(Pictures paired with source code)
···

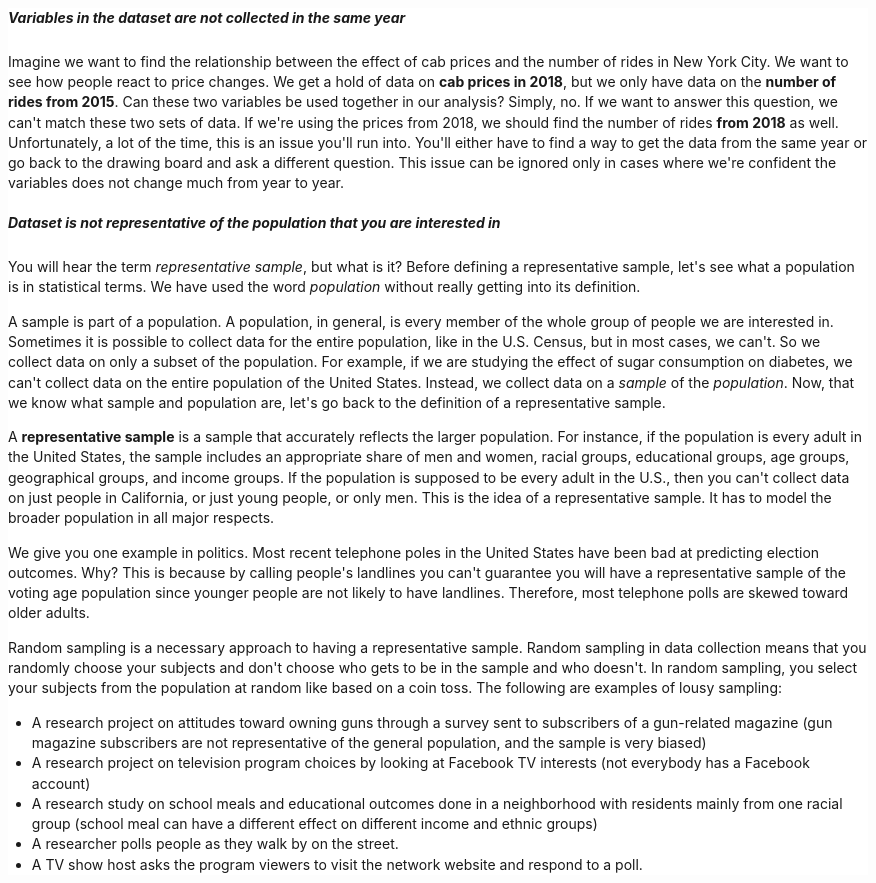 ##### Variables in the dataset are not collected in the same year

Imagine we want to find the relationship between the effect of cab prices and the number of rides in New York City. We want to see how people react to price changes. We get a hold of data on **cab prices in 2018**, but we only have data on the **number of rides from 2015**. Can these two variables be used together in our analysis? Simply, no. If we want to answer this question, we can't match these two sets of data. If we're using the prices from 2018, we should find the number of rides **from 2018** as well. Unfortunately, a lot of the time, this is an issue you'll run into. You'll either have to find a way to get the data from the same year or go back to the drawing board and ask a different question. This issue can be ignored only in cases where we're confident the variables does not change much from year to year.

##### Dataset is not representative of the population that you are interested in

You will hear the term *representative sample*, but what is it? Before defining a representative sample, let's see what a population is in statistical terms. We have used the word *population* without really getting into its definition.

A sample is part of a population. A population, in general, is every member of the whole group of people we are interested in. Sometimes it is possible to collect data for the entire population, like in the U.S. Census, but in most cases, we can't. So we collect data on only a subset of the population. For example, if we are studying the effect of sugar consumption on diabetes, we can't collect data on the entire population of the United States. Instead, we collect data on a *sample* of the *population*. Now, that we know what sample and population are, let's go back to the definition of a representative sample.

A **representative sample** is a sample that accurately reflects the larger population. For instance, if the population is every adult in the United States, the sample includes an appropriate share of men and women, racial groups, educational groups, age groups, geographical groups, and income groups. If the population is supposed to be every adult in the U.S., then you can't collect data on just people in California, or just young people, or only men. This is the idea of a representative sample. It has to model the broader population in all major respects.

We give you one example in politics. Most recent telephone poles in the United States have been bad at predicting election outcomes. Why? This is because by calling people's landlines you can't guarantee you will have a representative sample of the voting age population since younger people are not likely to have landlines. Therefore, most telephone polls are skewed toward older adults.

Random sampling is a necessary approach to having a representative sample. Random sampling in data collection means that you randomly choose your subjects and don't choose who gets to be in the sample and who doesn't. In random sampling, you select your subjects from the population at random like based on a coin toss. The following are examples of lousy sampling:

* A research project on attitudes toward owning guns through a survey sent to subscribers of a gun-related magazine (gun magazine subscribers are not representative of the general population, and the sample is very biased)
* A research project on television program choices by looking at Facebook TV interests (not everybody has a Facebook account)
* A research study on school meals and educational outcomes done in a neighborhood with residents mainly from one racial group (school meal can have a different effect on different income and ethnic groups)
* A researcher polls people as they walk by on the street.
* A TV show host asks the program viewers to visit the network website and respond to a poll.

···

Brief: Make an exact copy of the records above, one that has none of the pictures.

Response:
 ##### Variables in the dataset are not collected in the same year

Imagine we want to find the relationship between the effect of cab prices and the number of rides in New York City. We want to see how people react to price changes. We get a hold of data on **cab prices in 2018**, but we only have data on the **number of rides from 2015**. Can these two variables be used together in our analysis? Simply, no. If we want to answer this question, we can't match these two sets of data. If we're using the prices from 2018, we should find the number of rides **from 2018** as well. Unfortunately, a lot of the time, this is an issue you'll run into. You'll either have to find a way to get the data from the same year or go back to the drawing board and ask a different question. This issue can be ignored only in cases where we're confident the variables does not change much from year to year.

##### Dataset is not representative of the population that you are interested in

You will hear the term *representative sample*, but what is it? Before defining a representative sample, let's see what a population is in statistical terms. We have used the word *population* without really getting into its definition.

A sample is part of a population. A population, in general, is every member of the whole group of people we are interested in. Sometimes it is possible to collect data for the entire population, like in the U.S. Census, but in most cases, we can't. So we collect data on only a subset of the population. For example, if we are studying the effect of sugar consumption on diabetes, we can't collect data on the entire population of the United States. Instead, we collect data on a *sample* of the *population*. Now, that we know what sample and population are, let's go back to the definition of a representative sample.

A **representative sample** is a sample that accurately reflects the larger population. For instance, if the population is every adult in the United States, the sample includes an appropriate share of men and women, racial groups, educational groups, age groups, geographical groups, and income groups. If the population is supposed to be every adult in the U.S., then you can't collect data on just people in California, or just young people, or only men. This is the idea of a representative sample. It has to model the broader population in all major respects.

We give you one example in politics. Most recent telephone poles in the United States have been bad at predicting election outcomes. Why? This is because by calling people's landlines you can't guarantee you will have a representative sample of the voting age population since younger people are not likely to have landlines. Therefore, most telephone polls are skewed toward older adults.

Random sampling is a necessary approach to having a representative sample. Random sampling in data collection means that you randomly choose your subjects and don't choose who gets to be in the sample and who doesn't. In random sampling, you select your subjects from the population at random like based on a coin toss. The following are examples of lousy sampling:

* A research project on attitudes toward owning guns through a survey sent to subscribers of a gun-related magazine (gun magazine subscribers are not representative of the general population, and the sample is very biased)
* A research project on television program choices by looking at Facebook TV interests (not everybody has a Facebook account)
* A research study on school meals and educational outcomes done in a neighborhood with residents mainly from one racial group (school meal can have a different effect on different income and ethnic groups)
* A researcher polls people as they walk by on the street.
* A TV show host asks the program viewers to visit the network website and respond to a poll.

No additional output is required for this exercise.